[[ INFORMATION GIVEN, beginning ]]

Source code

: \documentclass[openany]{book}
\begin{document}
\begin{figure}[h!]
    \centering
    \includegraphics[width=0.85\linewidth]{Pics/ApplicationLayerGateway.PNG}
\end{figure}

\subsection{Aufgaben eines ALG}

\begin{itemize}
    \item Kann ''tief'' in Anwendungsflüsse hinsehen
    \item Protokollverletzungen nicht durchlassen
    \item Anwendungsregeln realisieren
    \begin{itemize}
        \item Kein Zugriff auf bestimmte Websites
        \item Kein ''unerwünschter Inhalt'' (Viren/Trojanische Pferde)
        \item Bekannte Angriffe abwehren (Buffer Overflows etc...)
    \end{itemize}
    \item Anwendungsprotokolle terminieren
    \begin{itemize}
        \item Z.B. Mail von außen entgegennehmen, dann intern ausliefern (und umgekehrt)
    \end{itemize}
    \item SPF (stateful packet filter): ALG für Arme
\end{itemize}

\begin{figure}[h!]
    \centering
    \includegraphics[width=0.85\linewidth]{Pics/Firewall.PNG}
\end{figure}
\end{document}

[[ INFORMATION GIVEN, end ]]

● **TASK DETAILS**
From the records above, return each line that has the string "includegraphics".

● **PROBLEM SOLUTION**
    \includegraphics[width=0.85\linewidth]{Pics/ApplicationLayerGateway.PNG}
    \includegraphics[width=0.85\linewidth]{Pics/Firewall.PNG}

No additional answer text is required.